| WHAT THE TASK ASKS |
The answer must consist only of the lines from the line with "- Finds last" to the line with "- Converting between HTTPS and SSH formats", both included, exactly as they stand below.

=== Section Start ===

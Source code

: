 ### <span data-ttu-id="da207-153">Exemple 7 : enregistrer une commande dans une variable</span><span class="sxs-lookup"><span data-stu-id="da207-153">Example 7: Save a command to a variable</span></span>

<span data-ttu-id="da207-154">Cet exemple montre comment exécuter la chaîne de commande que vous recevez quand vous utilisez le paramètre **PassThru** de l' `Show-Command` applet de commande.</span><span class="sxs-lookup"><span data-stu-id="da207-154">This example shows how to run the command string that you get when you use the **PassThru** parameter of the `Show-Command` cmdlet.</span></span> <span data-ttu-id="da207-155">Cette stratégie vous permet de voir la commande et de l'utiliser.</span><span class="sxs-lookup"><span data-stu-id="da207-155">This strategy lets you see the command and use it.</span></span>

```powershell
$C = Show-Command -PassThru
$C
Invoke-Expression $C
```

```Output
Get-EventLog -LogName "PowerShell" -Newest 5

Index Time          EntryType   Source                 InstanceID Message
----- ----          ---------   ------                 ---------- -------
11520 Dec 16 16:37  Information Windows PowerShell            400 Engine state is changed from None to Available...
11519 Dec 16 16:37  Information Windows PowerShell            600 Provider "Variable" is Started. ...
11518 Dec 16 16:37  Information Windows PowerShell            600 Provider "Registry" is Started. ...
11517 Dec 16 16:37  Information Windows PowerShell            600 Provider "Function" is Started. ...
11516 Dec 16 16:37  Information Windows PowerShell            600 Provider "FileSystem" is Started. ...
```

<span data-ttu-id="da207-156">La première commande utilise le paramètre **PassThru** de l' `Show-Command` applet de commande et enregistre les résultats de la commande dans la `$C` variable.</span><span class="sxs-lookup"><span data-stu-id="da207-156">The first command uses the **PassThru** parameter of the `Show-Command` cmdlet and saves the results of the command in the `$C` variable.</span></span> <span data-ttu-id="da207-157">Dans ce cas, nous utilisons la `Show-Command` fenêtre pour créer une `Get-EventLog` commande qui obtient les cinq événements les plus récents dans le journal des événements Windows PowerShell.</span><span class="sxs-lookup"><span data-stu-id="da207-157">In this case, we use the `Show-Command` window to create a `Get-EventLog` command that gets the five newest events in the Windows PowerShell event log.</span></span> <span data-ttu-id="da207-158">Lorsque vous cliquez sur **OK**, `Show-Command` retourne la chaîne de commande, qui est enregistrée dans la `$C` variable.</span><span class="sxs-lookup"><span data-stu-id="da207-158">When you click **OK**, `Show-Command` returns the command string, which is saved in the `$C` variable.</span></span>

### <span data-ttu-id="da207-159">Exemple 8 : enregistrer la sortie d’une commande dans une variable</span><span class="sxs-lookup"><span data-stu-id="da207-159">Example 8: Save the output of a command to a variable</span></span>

=== Section End ===
=== Section Start ===

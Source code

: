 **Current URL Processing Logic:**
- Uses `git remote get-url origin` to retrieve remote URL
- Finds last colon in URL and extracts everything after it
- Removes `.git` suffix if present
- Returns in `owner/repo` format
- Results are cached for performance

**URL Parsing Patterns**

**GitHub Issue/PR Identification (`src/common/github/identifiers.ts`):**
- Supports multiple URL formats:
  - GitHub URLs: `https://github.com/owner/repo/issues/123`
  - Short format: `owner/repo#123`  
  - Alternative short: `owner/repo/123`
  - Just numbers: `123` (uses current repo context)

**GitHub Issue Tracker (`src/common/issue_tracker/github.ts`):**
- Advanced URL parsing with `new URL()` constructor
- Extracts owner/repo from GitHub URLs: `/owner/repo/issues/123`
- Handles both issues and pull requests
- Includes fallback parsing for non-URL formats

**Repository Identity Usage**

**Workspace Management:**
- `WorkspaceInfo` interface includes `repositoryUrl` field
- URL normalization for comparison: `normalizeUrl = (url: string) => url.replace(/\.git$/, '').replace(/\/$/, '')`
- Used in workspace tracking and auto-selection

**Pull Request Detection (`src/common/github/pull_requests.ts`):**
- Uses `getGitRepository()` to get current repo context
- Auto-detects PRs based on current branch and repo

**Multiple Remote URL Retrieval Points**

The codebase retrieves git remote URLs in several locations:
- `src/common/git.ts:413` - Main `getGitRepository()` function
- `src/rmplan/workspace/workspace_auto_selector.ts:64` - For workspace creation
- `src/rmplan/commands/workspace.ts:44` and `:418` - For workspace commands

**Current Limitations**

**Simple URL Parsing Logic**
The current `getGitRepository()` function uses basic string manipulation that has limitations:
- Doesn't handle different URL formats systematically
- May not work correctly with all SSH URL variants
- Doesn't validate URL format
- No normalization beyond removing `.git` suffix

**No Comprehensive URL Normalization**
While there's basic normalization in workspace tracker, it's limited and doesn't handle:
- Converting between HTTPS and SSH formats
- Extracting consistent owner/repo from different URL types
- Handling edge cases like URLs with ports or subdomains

=== Section End ===

| RESPONSE BOX |
- Finds last colon in URL and extracts everything after it
- Removes `.git` suffix if present
- Returns in `owner/repo` format
- Results are cached for performance

**URL Parsing Patterns**

**GitHub Issue/PR Identification (`src/common/github/identifiers.ts`):**
- Supports multiple URL formats:
  - GitHub URLs: `https://github.com/owner/repo/issues/123`
  - Short format: `owner/repo#123`  
  - Alternative short: `owner/repo/123`
  - Just numbers: `123` (uses current repo context)

**GitHub Issue Tracker (`src/common/issue_tracker/github.ts`):**
- Advanced URL parsing with `new URL()` constructor
- Extracts owner/repo from GitHub URLs: `/owner/repo/issues/123`
- Handles both issues and pull requests
- Includes fallback parsing for non-URL formats

**Repository Identity Usage**

**Workspace Management:**
- `WorkspaceInfo` interface includes `repositoryUrl` field
- URL normalization for comparison: `normalizeUrl = (url: string) => url.replace(/\.git$/, '').replace(/\/$/, '')`
- Used in workspace tracking and auto-selection

**Pull Request Detection (`src/common/github/pull_requests.ts`):**
- Uses `getGitRepository()` to get current repo context
- Auto-detects PRs based on current branch and repo

**Multiple Remote URL Retrieval Points**

The codebase retrieves git remote URLs in several locations:
- `src/common/git.ts:413` - Main `getGitRepository()` function
- `src/rmplan/workspace/workspace_auto_selector.ts:64` - For workspace creation
- `src/rmplan/commands/workspace.ts:44` and `:418` - For workspace commands

**Current Limitations**

**Simple URL Parsing Logic**
The current `getGitRepository()` function uses basic string manipulation that has limitations:
- Doesn't handle different URL formats systematically
- May not work correctly with all SSH URL variants
- Doesn't validate URL format
- No normalization beyond removing `.git` suffix

**No Comprehensive URL Normalization**
While there's basic normalization in workspace tracker, it's limited and doesn't handle:
- Converting between HTTPS and SSH formats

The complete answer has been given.